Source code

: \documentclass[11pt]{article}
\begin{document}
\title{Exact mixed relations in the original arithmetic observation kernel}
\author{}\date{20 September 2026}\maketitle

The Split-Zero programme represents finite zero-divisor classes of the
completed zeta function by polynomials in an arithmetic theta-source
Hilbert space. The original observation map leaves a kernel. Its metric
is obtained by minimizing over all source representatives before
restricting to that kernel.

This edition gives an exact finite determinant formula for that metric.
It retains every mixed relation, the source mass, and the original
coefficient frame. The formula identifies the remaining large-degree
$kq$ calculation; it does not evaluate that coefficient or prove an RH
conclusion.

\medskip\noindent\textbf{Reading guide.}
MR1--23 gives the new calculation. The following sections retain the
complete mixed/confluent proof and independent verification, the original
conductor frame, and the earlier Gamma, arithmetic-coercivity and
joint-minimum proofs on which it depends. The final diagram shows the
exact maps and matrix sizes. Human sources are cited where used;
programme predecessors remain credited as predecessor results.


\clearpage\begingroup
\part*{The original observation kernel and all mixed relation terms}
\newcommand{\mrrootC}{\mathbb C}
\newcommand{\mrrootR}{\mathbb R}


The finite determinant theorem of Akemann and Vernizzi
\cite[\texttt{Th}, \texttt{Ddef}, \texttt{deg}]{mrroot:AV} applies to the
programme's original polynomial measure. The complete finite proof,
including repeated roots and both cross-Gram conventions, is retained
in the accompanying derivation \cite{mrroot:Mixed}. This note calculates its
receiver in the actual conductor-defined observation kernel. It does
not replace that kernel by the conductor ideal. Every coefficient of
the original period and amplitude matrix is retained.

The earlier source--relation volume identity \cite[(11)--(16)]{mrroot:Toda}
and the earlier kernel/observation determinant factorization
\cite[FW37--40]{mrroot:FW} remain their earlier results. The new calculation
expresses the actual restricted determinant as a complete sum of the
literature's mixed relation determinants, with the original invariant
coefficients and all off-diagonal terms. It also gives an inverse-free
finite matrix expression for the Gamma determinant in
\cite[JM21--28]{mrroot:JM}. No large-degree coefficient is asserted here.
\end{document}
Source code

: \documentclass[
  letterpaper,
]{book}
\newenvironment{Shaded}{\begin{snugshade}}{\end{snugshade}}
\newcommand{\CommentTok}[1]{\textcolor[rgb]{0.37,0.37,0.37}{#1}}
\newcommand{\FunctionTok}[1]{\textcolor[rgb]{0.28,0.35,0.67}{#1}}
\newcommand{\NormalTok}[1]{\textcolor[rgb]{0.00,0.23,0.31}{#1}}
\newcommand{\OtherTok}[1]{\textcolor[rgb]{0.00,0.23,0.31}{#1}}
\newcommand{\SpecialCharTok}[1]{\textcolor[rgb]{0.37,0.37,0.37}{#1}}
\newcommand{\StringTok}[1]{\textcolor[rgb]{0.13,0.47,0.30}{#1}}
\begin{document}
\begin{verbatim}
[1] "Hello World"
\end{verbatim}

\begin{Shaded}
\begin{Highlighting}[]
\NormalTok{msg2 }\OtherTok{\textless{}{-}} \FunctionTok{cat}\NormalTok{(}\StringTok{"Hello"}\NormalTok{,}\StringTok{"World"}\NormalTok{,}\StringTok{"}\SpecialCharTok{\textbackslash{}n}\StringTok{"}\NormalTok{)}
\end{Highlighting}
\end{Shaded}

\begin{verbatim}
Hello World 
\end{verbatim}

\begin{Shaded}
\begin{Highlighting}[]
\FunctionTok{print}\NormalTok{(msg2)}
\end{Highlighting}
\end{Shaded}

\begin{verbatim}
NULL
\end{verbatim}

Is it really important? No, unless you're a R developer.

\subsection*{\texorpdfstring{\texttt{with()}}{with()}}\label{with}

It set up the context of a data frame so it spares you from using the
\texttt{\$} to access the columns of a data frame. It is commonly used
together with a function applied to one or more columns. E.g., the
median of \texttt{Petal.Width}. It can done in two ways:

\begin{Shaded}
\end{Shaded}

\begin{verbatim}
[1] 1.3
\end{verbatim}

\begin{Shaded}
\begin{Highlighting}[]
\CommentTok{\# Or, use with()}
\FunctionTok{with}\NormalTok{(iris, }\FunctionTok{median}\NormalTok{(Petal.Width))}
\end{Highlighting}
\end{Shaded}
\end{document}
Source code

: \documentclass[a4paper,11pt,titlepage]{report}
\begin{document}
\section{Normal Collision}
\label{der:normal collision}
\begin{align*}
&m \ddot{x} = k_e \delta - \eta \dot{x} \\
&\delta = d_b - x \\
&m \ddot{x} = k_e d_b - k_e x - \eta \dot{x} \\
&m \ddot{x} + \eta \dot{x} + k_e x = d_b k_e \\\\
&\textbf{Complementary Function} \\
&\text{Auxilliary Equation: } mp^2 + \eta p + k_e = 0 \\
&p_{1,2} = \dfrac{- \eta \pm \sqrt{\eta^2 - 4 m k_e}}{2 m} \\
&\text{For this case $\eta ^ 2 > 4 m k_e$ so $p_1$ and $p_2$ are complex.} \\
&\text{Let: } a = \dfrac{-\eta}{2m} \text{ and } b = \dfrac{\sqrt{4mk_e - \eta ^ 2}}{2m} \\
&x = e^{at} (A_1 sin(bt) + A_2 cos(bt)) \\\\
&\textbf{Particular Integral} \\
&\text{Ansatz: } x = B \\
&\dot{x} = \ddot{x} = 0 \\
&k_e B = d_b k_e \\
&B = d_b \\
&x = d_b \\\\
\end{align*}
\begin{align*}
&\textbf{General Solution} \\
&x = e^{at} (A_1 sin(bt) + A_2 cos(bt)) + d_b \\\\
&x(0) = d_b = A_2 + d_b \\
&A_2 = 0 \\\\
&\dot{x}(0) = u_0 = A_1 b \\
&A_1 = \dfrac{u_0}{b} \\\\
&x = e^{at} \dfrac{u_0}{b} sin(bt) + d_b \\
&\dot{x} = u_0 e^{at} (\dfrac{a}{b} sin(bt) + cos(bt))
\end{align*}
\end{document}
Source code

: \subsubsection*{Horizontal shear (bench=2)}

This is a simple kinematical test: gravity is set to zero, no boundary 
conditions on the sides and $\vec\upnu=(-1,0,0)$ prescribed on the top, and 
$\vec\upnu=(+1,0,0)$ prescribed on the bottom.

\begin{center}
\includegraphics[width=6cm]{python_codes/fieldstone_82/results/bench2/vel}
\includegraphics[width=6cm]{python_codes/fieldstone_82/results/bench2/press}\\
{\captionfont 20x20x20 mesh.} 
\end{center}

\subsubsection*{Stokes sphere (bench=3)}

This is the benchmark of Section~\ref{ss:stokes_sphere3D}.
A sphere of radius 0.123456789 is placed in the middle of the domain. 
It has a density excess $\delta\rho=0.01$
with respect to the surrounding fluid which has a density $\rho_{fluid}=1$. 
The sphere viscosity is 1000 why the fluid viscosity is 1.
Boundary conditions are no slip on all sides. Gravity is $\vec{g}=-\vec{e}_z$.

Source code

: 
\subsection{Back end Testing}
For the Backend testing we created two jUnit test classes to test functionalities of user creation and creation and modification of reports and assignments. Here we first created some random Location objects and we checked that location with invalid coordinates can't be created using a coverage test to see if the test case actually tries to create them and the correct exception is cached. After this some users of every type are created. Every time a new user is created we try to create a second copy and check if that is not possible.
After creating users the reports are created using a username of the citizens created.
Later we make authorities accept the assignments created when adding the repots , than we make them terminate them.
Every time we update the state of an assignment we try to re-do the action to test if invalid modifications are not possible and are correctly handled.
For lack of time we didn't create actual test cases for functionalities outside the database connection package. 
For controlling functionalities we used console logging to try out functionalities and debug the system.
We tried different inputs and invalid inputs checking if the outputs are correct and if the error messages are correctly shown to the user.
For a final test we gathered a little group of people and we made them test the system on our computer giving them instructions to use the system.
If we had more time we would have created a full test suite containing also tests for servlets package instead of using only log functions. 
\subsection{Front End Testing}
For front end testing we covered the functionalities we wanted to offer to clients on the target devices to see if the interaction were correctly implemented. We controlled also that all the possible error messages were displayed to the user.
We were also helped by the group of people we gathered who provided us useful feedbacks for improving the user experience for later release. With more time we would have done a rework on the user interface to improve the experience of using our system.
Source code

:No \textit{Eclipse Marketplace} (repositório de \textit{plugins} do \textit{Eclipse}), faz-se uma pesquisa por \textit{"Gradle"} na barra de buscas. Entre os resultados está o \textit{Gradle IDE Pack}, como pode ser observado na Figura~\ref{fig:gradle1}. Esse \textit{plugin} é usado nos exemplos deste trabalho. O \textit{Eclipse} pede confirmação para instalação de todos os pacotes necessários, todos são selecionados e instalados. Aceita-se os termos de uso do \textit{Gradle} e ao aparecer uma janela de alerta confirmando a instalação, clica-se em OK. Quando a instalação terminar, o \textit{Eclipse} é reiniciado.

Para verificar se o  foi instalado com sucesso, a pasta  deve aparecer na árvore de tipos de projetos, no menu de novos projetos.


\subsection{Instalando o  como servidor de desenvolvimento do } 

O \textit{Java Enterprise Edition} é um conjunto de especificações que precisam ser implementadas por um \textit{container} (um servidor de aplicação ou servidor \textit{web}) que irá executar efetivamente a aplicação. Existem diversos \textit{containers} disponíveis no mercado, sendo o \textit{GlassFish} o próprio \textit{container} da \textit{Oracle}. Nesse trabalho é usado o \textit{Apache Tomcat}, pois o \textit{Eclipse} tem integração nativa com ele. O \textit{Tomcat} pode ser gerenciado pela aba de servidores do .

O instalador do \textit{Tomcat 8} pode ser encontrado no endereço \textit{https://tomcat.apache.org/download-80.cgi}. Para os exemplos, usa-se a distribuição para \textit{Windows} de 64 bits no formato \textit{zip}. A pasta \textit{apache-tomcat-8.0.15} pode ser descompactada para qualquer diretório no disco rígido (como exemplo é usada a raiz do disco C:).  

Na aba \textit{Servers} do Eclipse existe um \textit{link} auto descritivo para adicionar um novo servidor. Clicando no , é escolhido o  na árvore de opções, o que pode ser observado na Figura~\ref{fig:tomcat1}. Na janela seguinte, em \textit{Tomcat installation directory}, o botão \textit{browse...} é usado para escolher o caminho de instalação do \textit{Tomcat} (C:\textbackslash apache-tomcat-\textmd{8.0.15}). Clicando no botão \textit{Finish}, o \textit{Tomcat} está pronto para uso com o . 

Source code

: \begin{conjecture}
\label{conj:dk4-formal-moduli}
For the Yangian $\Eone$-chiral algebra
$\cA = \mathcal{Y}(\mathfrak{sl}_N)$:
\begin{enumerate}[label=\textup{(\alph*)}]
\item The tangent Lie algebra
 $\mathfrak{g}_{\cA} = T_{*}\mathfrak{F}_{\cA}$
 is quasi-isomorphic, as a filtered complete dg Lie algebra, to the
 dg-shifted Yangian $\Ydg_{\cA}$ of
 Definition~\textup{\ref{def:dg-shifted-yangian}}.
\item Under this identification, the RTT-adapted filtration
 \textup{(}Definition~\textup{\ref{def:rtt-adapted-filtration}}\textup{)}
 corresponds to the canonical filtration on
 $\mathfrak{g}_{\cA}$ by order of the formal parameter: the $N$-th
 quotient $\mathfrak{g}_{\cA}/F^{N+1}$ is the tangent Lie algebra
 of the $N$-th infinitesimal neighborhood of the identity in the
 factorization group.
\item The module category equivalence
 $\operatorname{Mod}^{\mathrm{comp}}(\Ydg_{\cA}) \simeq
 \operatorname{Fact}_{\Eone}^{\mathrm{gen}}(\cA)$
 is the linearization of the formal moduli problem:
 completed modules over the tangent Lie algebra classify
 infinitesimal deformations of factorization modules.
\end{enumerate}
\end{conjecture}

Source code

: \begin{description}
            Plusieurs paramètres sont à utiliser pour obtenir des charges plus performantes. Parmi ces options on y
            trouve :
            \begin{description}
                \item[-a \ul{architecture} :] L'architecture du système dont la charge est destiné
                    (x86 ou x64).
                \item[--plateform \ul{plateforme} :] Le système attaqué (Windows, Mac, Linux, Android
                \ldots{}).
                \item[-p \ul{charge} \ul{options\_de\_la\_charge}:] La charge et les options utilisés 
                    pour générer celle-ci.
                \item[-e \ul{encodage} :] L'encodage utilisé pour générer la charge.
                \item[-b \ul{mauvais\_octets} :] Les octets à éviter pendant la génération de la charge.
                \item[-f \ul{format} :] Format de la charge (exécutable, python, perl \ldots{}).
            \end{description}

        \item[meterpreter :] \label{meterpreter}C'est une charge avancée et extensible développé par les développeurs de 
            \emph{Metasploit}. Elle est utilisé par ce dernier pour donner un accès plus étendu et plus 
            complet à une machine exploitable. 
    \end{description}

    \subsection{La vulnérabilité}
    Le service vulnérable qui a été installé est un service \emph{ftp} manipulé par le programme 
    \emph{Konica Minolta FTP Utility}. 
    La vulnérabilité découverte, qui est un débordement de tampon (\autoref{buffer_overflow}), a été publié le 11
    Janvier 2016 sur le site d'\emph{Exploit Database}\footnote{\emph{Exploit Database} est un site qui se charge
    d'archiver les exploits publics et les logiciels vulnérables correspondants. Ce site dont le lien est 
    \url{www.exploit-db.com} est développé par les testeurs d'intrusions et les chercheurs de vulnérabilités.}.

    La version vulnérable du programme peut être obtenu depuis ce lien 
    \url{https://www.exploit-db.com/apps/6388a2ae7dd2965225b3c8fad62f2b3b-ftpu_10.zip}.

+===+

The first line of the entries above marks where to begin; repeat each line exactly through the one that contains "This edition gives", and include that line.

_Result of this task_:
Source code

: \documentclass[11pt]{article}
\begin{document}
\title{Exact mixed relations in the original arithmetic observation kernel}
\author{}\date{20 September 2026}\maketitle

The Split-Zero programme represents finite zero-divisor classes of the
completed zeta function by polynomials in an arithmetic theta-source
Hilbert space. The original observation map leaves a kernel. Its metric
is obtained by minimizing over all source representatives before
restricting to that kernel.

This edition gives an exact finite determinant formula for that metric.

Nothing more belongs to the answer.